• [RECORDS FOR THIS EXERCISE]:
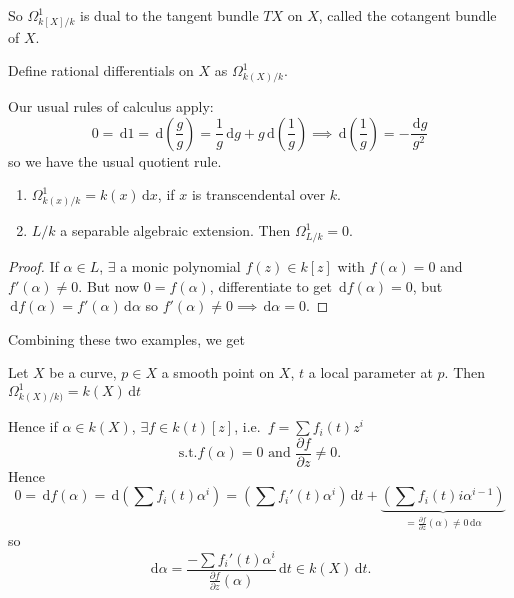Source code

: \documentclass{article}
\newcommand{\diff}{\,\textrm{d}}
\begin{document}
So $\Omega^1_{k[X]/k}$ is dual to the tangent bundle $TX$ on $X$, called the cotangent bundle of $X$.
\begin{defi}
    Define rational differentials on $X$ as $\Omega^1_{k(X)/k}$.
\end{defi}
Our usual rules of calculus apply:
\begin{equation*}
    0 = \diff 1 = \diff \left(\frac{g}{g}\right) = \frac{1}{g} \diff g + g \diff \left(\frac{1}{g}\right) \implies \diff \left(\frac{1}{g}\right) = - \frac{\diff g}{g^2}
\end{equation*}
so we have the usual quotient rule.
\begin{cor}
    \leavevmode
    \begin{enumerate}[label=(\arabic*)]
        \item $\Omega_{k(x)/k}^1 = k(x) \diff x$, if $x$ is transcendental over $k$.
        \item $L/k$ a separable algebraic extension. Then $\Omega^1_{L/k} = 0.$
    \end{enumerate}
\end{cor}
\begin{proof}
    If $\alpha \in L$, $\exists$ a monic polynomial $f(z) \in k[z]$ with $f(\alpha) = 0$ and $f'(\alpha) \neq 0$.
    But now $0 = f(\alpha)$, differentiate to get $\diff f(\alpha) = 0$, but $\diff f(\alpha) = f'(\alpha) \diff \alpha$ so $f'(\alpha) \neq 0 \implies \diff \alpha = 0$.
\end{proof}
Combining these two examples, we get
\begin{lemma}
    Let $X$ be a curve, $p \in X$ a smooth point on $X$, $t$ a local parameter at $p$.
    Then $\Omega^1_{k(X)/k)} = k(X) \diff t$
\end{lemma}
Hence if $\alpha \in k(X)$, $\exists f \in k(t)[z]$, i.e.\ $f = \sum f_i(t) z^i$
\begin{equation*}
    \text{s.t.} f(\alpha) = 0 \text{ and } \frac{\partial f}{\partial z} \neq 0.
\end{equation*}
Hence
\begin{equation*}
    0 = \diff f(\alpha) = \diff (\sum f_i(t) \alpha^i) = (\sum f_i'(t) \alpha^i) \diff t + \underbrace{(\sum f_i(t) i \alpha^{i-1})}_{= \frac{\partial f}{\partial z}(\alpha) \neq 0 \diff \alpha}
\end{equation*}
so
\begin{equation*}
    \diff \alpha = \frac{- \sum f_i'(t) \alpha^i}{\frac{\partial f}{\partial z}(\alpha)} \diff t \in k(X) \diff t.
\end{equation*}
\end{document}
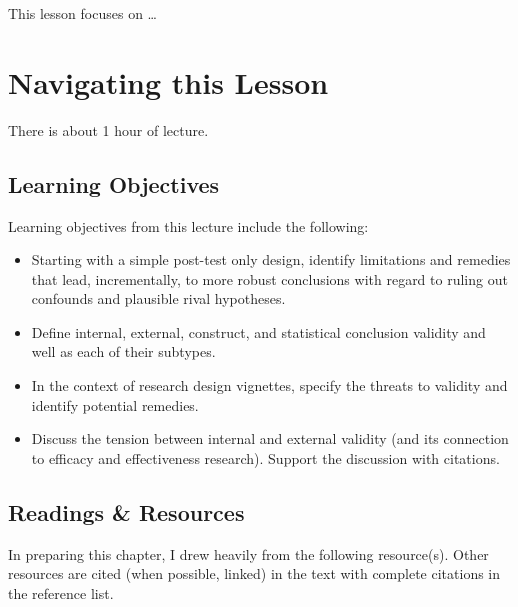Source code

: \documentclass[
  english,
]{book}
\providecommand{\tightlist}{%
  \setlength{\itemsep}{0pt}\setlength{\parskip}{0pt}}
\begin{document}
This lesson focuses on \ldots{}

\hypertarget{navigating-this-lesson-2}{%
\section{Navigating this Lesson}\label{navigating-this-lesson-2}}

There is about 1 hour of lecture.

\hypertarget{learning-objectives-2}{%
\subsection{Learning Objectives}\label{learning-objectives-2}}

Learning objectives from this lecture include the following:

\begin{itemize}
\tightlist
\item
  Starting with a simple post-test only design, identify limitations and remedies that lead, incrementally, to more robust conclusions with regard to ruling out confounds and plausible rival hypotheses.
\item
  Define internal, external, construct, and statistical conclusion validity and well as each of their subtypes.
\item
  In the context of research design vignettes, specify the threats to validity and identify potential remedies.\\
\item
  Discuss the tension between internal and external validity (and its connection to efficacy and effectiveness research). Support the discussion with citations.
\end{itemize}

\hypertarget{readings-resources-2}{%
\subsection{Readings \& Resources}\label{readings-resources-2}}

In preparing this chapter, I drew heavily from the following resource(s). Other resources are cited (when possible, linked) in the text with complete citations in the reference list.
\end{document}
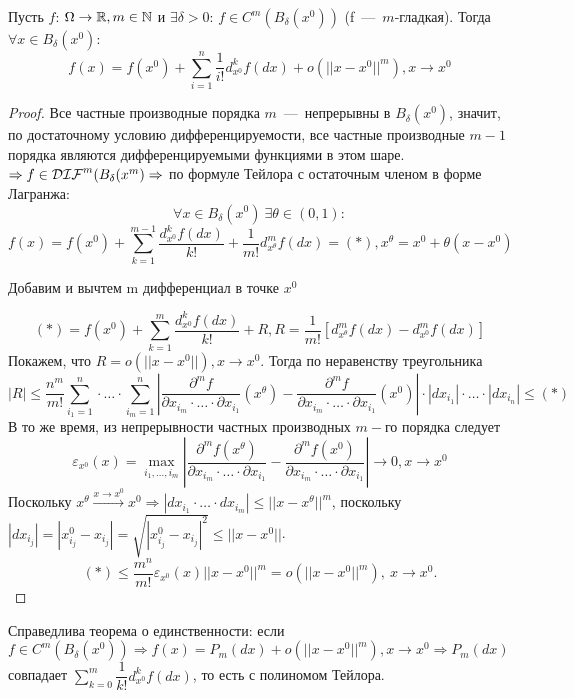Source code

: \begin{theorem}
    Пусть $f$: $\Omega \rightarrow \mathbb{R}, m \in \mathbb{N}$ и $\exists \delta > 0$: $f \in C^m(B_\delta(x^0))$ (f~---~$m$-гладкая). Тогда $\forall x \in B_{\delta}(x^0)$: 
    \[f(x) = f(x^0) + \sum\limits_{i = 1}^n \frac{1}{i!}d^k_{x^0} f(dx) + o(||x - x^0||^m), x \rightarrow x^0\]
\end{theorem}
\begin{proof}
    Все частные производные порядка $m$~---~непрерывны в $B_{\delta}(x^0)$, значит, по достаточному условию дифференцируемости, все частные производные $m - 1$ порядка являются дифференцируемыми функциями в этом шаре. $\Rightarrow f \in \mathcal{DIF}^m(B_{\delta}(x^m) \Rightarrow$ по формуле Тейлора с остаточным членом в форме Лагранжа:
    \[\forall x \in B_{\delta}(x^0) \ \exists \theta \in (0, 1):\]
    \[f(x) = f(x^0) + \sum\limits_{k = 1}^{m - 1} \dfrac{d_{x^0}^k f(dx)}{k!} + \dfrac{1}{m!} d_{x^\theta}^m f(dx) = (*), x^\theta = x^0 + \theta(x - x^0)\]

Добавим и вычтем m дифференциал в точке $x^0$

    \[(*) = f(x^0) + \sum\limits_{k = 1}^m \dfrac{d_{x^0}^k f(dx)}{k!} + R, R = \dfrac{1}{m!}[d_{x^\theta}^m f(dx) - d_{x^0}^m f(dx)]\]
    Покажем, что $R = o(||x - x^0||), x \rightarrow x^0$. Тогда по неравенству треугольника
    \[|R| \leq \dfrac{n^m}{m!}\sum\limits_{i_1 = 1}^n \cdot \ldots \cdot \sum\limits_{i_m = 1}^n| \dfrac{\partial^m f}{\partial x_{i_m} \cdot \ldots \cdot \partial x_{i_1}}(x^\theta) - \dfrac{\partial^m f}{\partial x_{i_m} \cdot \ldots \cdot \partial x_{i_1}}(x^0)|
    \cdot |dx_{i_1}| \cdot \ldots \cdot |dx_{i_n}| \leq (*)\]
    В то же время, из непрерывности частных производных $m-$го порядка следует
    \[\varepsilon_{x^0}(x) = \max\limits_{i_1, \ldots, i_m} |\dfrac{\partial^m f(x^{\theta})}{\partial x_{i_m} \cdot \ldots \cdot \partial x_{i_1}} - \dfrac{\partial^m f(x^0)}{\partial x_{i_m} \cdot \ldots \cdot \partial x_{i_1}}| \rightarrow 0, x \rightarrow x^0\]
    Поскольку $x^\theta \xrightarrow{x \rightarrow x^0} x^0 \Rightarrow |dx_{i_1}\cdot \ldots \cdot dx_{i_m}| \leq ||x - x^\theta||^m$, поскольку $|dx_{i_j}| = |x_{i_j}^0 - x_{i_j}| = \sqrt{|x^0_{i_j} - x_{i_j}|^2} \leq ||x - x^0||$. 
    \[(*) \leq \dfrac{m^n}{m!} \varepsilon_{x^0} (x) ||x - x^0||^m = o(||x - x^0||^m), \ x \rightarrow x^{0}.\]
\end{proof}
\begin{note}
    Справедлива теорема о единственности: если $f \in C^m(B_\delta(x^0)) \Rightarrow f(x) = P_m(dx) + o(||x - x^0||^m), x \rightarrow x^0 \Rightarrow P_m(dx)$ совпадает $\sum\limits_{k = 0}^m \dfrac{1}{k!}  d_{x^0}^k f(dx)$, то есть с полиномом Тейлора.
\end{note}


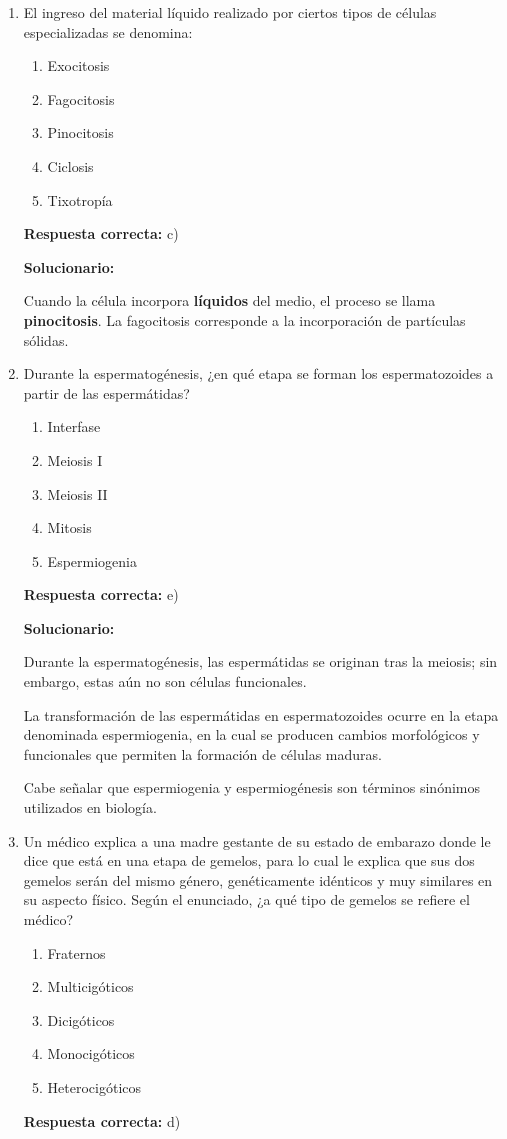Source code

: \begin{enumerate}[resume]
	\item El ingreso del material líquido realizado por ciertos tipos de células especializadas se denomina:
	\begin{enumerate}[label=\alph*)]
		\item Exocitosis
		\item Fagocitosis
		\item Pinocitosis
		\item Ciclosis
		\item Tixotropía
	\end{enumerate}
	\textbf{Respuesta correcta:} c)
	
	\vspace{2mm}
	\textbf{Solucionario:}
	
	Cuando la célula incorpora \textbf{líquidos} del medio, el proceso se llama \textbf{pinocitosis}.  
	La fagocitosis corresponde a la incorporación de partículas sólidas.
	
	\vspace{6mm}
	
	\item Durante la espermatogénesis, ¿en qué etapa se forman los espermatozoides a partir de las espermátidas?
	\begin{enumerate}[label=\alph*)]
		\item Interfase
		\item Meiosis I
		\item Meiosis II
		\item Mitosis
		\item Espermiogenia
	\end{enumerate}
	\textbf{Respuesta correcta:} e)
	
	\vspace{2mm}
	\textbf{Solucionario:}
	
	Durante la espermatogénesis, las espermátidas se originan tras la meiosis; sin embargo, estas aún no son células funcionales.
	
	La transformación de las espermátidas en espermatozoides ocurre en la etapa denominada espermiogenia, en la cual se producen cambios morfológicos y funcionales que permiten la formación de células maduras.
	
	Cabe señalar que espermiogenia y espermiogénesis son términos sinónimos utilizados en biología.
	
	\vspace{6mm}
	\item Un médico explica a una madre gestante de su estado de embarazo donde le dice que está en una etapa de gemelos, para lo cual le explica que sus dos gemelos serán del mismo género, genéticamente idénticos y muy similares en su aspecto físico. Según el enunciado, ¿a qué tipo de gemelos se refiere el médico?
	\begin{enumerate}[label=\alph*)]
		\item Fraternos
		\item Multicigóticos
		\item Dicigóticos
		\item Monocigóticos
		\item Heterocigóticos
	\end{enumerate}
	\textbf{Respuesta correcta:} d)
	

\end{enumerate}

• [TASK REQUIREMENTS]:
Copy out, from the listing above, every line that contains the word "hypertarget".

• [RESPONSE TO THIS EXERCISE]:
\hypertarget{navigating-this-lesson-2}{%
\hypertarget{learning-objectives-2}{%
\hypertarget{readings-resources-2}{%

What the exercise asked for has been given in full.